Please refer to the documentation of these gems for detailed authentication options:
require 'salesforce_bulk_api'
client = Databasedotcom::Client.new(
client_id: SFDC_APP_CONFIG["client_id"],
client_secret: SFDC_APP_CONFIG["client_secret"]
)
client.authenticate(
token: " ",
instance_url: "http://na1.salesforce.com"
)
salesforce = SalesforceBulkApi::Api.new(client)
require 'salesforce_bulk_api'
client = Restforce.new(
username: SFDC_APP_CONFIG['SFDC_USERNAME'],
password: SFDC_APP_CONFIG['SFDC_PASSWORD'],
security_token: SFDC_APP_CONFIG['SFDC_SECURITY_TOKEN'],
client_id: SFDC_APP_CONFIG['SFDC_CLIENT_ID'],
client_secret: SFDC_APP_CONFIG['SFDC_CLIENT_SECRET'],
host: SFDC_APP_CONFIG['SFDC_HOST']
)
client.authenticate!
salesforce = SalesforceBulkApi::Api.new(client)
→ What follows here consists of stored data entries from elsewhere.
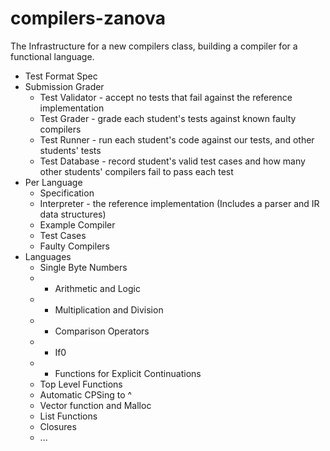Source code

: compilers-zanova
================

The Infrastructure for a new compilers class, building a compiler for a functional language.

* Test Format Spec
* Submission Grader
  * Test Validator - accept no tests that fail against the reference implementation
  * Test Grader - grade each student's tests against known faulty compilers
  * Test Runner - run each student's code against our tests, and other students' tests
  * Test Database - record student's valid test cases and how many other students' compilers fail to pass each test
* Per Language
  * Specification
  * Interpreter - the reference implementation (Includes a parser and IR data structures)
  * Example Compiler
  * Test Cases
  * Faulty Compilers
* Languages
  * Single Byte Numbers
  * + Arithmetic and Logic
  * + Multiplication and Division
  * + Comparison Operators
  * + If0
  * + Functions for Explicit Continuations
  * Top Level Functions
  * Automatic CPSing to ^
  * Vector function and Malloc
  * List Functions
  * Closures
  * ...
new_account = { "name" => "Test Account", "type" => "Other" }
records_to_insert = [new_account]
# Basic usage
result = salesforce.create("Account", records_to_insert)
# With response and custom batch size
result = salesforce.create("Account", records_to_insert, true, false, [], 5000)
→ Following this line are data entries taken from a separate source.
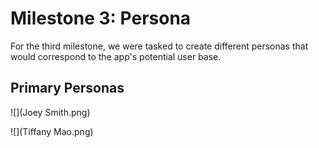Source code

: # Milestone 3: Persona

For the third milestone, we were tasked to create different personas that would correspond to the app's potential user base.

## Primary Personas

![](Joey Smith.png)

![](Tiffany Mao.png)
updated_account = { "name" => "Test Account -- Updated", "id" => "a00A0001009zA2m" }
records_to_update = [updated_account]
# Basic usage
salesforce.update("Account", records_to_update)
# With null handling
salesforce.update("Account", records_to_update, true, true, ["Phone"])
upserted_account = { "name" => "Test Account -- Upserted", "External_Field_Name" => "123456" }
records_to_upsert = [upserted_account]
# Basic usage
salesforce.upsert("Account", records_to_upsert, "External_Field_Name")
# With all options
result = salesforce.upsert("Account", records_to_upsert, "External_Field_Name", true, false, [], 10000, 3600)
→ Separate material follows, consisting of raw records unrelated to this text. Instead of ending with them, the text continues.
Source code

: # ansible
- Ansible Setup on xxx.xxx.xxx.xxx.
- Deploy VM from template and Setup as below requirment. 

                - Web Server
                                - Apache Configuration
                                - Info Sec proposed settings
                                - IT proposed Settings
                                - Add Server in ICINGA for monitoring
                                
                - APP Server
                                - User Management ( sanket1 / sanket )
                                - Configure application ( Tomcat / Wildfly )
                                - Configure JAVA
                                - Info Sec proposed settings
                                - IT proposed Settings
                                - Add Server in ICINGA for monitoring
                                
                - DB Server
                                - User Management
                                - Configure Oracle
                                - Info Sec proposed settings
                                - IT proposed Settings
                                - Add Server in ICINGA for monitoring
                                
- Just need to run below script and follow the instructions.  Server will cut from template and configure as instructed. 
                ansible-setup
deleted_account = { "id" => "a00A0001009zA2m" }
records_to_delete = [deleted_account]
# Basic usage
salesforce.delete("Account", records_to_delete)
# With response
result = salesforce.delete("Account", records_to_delete, true)
result = salesforce.query("Account", "SELECT id, name, createddate FROM Account LIMIT 3")
puts "Records found: #{result["batches"][0]["response"].length}"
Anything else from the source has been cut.